Saved data entries
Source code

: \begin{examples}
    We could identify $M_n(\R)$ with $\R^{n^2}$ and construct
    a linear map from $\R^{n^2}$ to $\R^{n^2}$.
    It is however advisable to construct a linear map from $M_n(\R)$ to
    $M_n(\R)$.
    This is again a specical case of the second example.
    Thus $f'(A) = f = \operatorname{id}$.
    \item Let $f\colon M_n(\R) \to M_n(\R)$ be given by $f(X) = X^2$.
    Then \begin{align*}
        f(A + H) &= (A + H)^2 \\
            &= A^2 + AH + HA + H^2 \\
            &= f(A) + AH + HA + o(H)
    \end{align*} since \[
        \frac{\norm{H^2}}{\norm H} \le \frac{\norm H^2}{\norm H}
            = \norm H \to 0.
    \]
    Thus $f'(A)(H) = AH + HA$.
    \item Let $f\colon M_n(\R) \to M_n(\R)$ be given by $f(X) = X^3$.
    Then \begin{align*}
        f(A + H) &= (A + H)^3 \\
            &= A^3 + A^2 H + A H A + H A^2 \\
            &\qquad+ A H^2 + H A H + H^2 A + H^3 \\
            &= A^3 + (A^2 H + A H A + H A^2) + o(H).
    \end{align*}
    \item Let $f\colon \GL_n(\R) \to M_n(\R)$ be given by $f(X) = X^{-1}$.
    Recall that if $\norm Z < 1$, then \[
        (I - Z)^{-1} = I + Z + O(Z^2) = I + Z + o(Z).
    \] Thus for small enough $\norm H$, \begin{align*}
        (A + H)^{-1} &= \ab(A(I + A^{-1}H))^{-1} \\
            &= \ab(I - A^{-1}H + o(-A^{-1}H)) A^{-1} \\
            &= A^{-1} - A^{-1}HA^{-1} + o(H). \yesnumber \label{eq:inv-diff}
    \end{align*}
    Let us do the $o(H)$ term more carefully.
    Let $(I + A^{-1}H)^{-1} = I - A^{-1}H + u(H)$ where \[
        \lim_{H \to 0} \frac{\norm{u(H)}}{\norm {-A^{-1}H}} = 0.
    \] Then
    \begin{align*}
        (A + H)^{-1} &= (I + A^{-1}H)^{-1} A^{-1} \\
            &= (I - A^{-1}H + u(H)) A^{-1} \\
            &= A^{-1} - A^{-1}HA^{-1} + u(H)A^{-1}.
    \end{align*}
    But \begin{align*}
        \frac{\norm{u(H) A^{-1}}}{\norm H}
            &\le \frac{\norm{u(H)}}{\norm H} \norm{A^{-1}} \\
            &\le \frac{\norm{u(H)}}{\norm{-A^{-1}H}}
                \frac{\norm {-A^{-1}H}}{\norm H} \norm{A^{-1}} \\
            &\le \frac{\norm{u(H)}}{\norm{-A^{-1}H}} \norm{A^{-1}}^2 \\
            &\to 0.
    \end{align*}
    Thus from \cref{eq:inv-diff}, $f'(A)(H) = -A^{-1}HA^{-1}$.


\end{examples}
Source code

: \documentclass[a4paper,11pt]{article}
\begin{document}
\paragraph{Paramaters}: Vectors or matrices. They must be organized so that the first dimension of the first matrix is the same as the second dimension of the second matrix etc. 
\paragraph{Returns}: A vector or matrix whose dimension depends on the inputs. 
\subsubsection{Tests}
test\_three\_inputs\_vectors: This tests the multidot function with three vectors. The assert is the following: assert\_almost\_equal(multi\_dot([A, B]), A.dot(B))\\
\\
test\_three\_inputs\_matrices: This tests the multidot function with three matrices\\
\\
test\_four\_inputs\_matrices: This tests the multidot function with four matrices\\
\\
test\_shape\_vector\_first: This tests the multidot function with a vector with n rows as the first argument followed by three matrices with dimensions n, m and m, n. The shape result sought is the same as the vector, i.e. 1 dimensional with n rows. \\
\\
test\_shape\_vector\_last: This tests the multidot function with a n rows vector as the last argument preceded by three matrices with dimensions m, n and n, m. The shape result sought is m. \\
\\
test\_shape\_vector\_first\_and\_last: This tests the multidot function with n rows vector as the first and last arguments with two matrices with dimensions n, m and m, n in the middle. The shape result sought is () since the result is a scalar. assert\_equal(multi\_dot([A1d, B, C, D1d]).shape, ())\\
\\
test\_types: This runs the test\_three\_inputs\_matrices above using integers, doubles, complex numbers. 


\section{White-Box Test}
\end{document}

§ **Task objective**: All the lines above are to be copied exactly, with none left out.

§ **Response to the task**:
Source code

: \begin{examples}
    We could identify $M_n(\R)$ with $\R^{n^2}$ and construct
    a linear map from $\R^{n^2}$ to $\R^{n^2}$.
    It is however advisable to construct a linear map from $M_n(\R)$ to
    $M_n(\R)$.
    This is again a specical case of the second example.
    Thus $f'(A) = f = \operatorname{id}$.
    \item Let $f\colon M_n(\R) \to M_n(\R)$ be given by $f(X) = X^2$.
    Then \begin{align*}
        f(A + H) &= (A + H)^2 \\
            &= A^2 + AH + HA + H^2 \\
            &= f(A) + AH + HA + o(H)
    \end{align*} since \[
        \frac{\norm{H^2}}{\norm H} \le \frac{\norm H^2}{\norm H}
            = \norm H \to 0.
    \]
    Thus $f'(A)(H) = AH + HA$.
    \item Let $f\colon M_n(\R) \to M_n(\R)$ be given by $f(X) = X^3$.
    Then \begin{align*}
        f(A + H) &= (A + H)^3 \\
            &= A^3 + A^2 H + A H A + H A^2 \\
            &\qquad+ A H^2 + H A H + H^2 A + H^3 \\
            &= A^3 + (A^2 H + A H A + H A^2) + o(H).
    \end{align*}
    \item Let $f\colon \GL_n(\R) \to M_n(\R)$ be given by $f(X) = X^{-1}$.
    Recall that if $\norm Z < 1$, then \[
        (I - Z)^{-1} = I + Z + O(Z^2) = I + Z + o(Z).
    \] Thus for small enough $\norm H$, \begin{align*}
        (A + H)^{-1} &= \ab(A(I + A^{-1}H))^{-1} \\
            &= \ab(I - A^{-1}H + o(-A^{-1}H)) A^{-1} \\
            &= A^{-1} - A^{-1}HA^{-1} + o(H). \yesnumber \label{eq:inv-diff}
    \end{align*}
    Let us do the $o(H)$ term more carefully.
    Let $(I + A^{-1}H)^{-1} = I - A^{-1}H + u(H)$ where \[
        \lim_{H \to 0} \frac{\norm{u(H)}}{\norm {-A^{-1}H}} = 0.
    \] Then
    \begin{align*}
        (A + H)^{-1} &= (I + A^{-1}H)^{-1} A^{-1} \\
            &= (I - A^{-1}H + u(H)) A^{-1} \\
            &= A^{-1} - A^{-1}HA^{-1} + u(H)A^{-1}.
    \end{align*}
    But \begin{align*}
        \frac{\norm{u(H) A^{-1}}}{\norm H}
            &\le \frac{\norm{u(H)}}{\norm H} \norm{A^{-1}} \\
            &\le \frac{\norm{u(H)}}{\norm{-A^{-1}H}}
                \frac{\norm {-A^{-1}H}}{\norm H} \norm{A^{-1}} \\
            &\le \frac{\norm{u(H)}}{\norm{-A^{-1}H}} \norm{A^{-1}}^2 \\
            &\to 0.
    \end{align*}
    Thus from \cref{eq:inv-diff}, $f'(A)(H) = -A^{-1}HA^{-1}$.


\end{examples}
Source code

: \documentclass[a4paper,11pt]{article}
\begin{document}
\paragraph{Paramaters}: Vectors or matrices. They must be organized so that the first dimension of the first matrix is the same as the second dimension of the second matrix etc. 
\paragraph{Returns}: A vector or matrix whose dimension depends on the inputs. 
\subsubsection{Tests}
test\_three\_inputs\_vectors: This tests the multidot function with three vectors. The assert is the following: assert\_almost\_equal(multi\_dot([A, B]), A.dot(B))\\
\\
test\_three\_inputs\_matrices: This tests the multidot function with three matrices\\
\\
test\_four\_inputs\_matrices: This tests the multidot function with four matrices\\
\\
test\_shape\_vector\_first: This tests the multidot function with a vector with n rows as the first argument followed by three matrices with dimensions n, m and m, n. The shape result sought is the same as the vector, i.e. 1 dimensional with n rows. \\
\\
test\_shape\_vector\_last: This tests the multidot function with a n rows vector as the last argument preceded by three matrices with dimensions m, n and n, m. The shape result sought is m. \\
\\
test\_shape\_vector\_first\_and\_last: This tests the multidot function with n rows vector as the first and last arguments with two matrices with dimensions n, m and m, n in the middle. The shape result sought is () since the result is a scalar. assert\_equal(multi\_dot([A1d, B, C, D1d]).shape, ())\\
\\
test\_types: This runs the test\_three\_inputs\_matrices above using integers, doubles, complex numbers. 


\section{White-Box Test}
\end{document}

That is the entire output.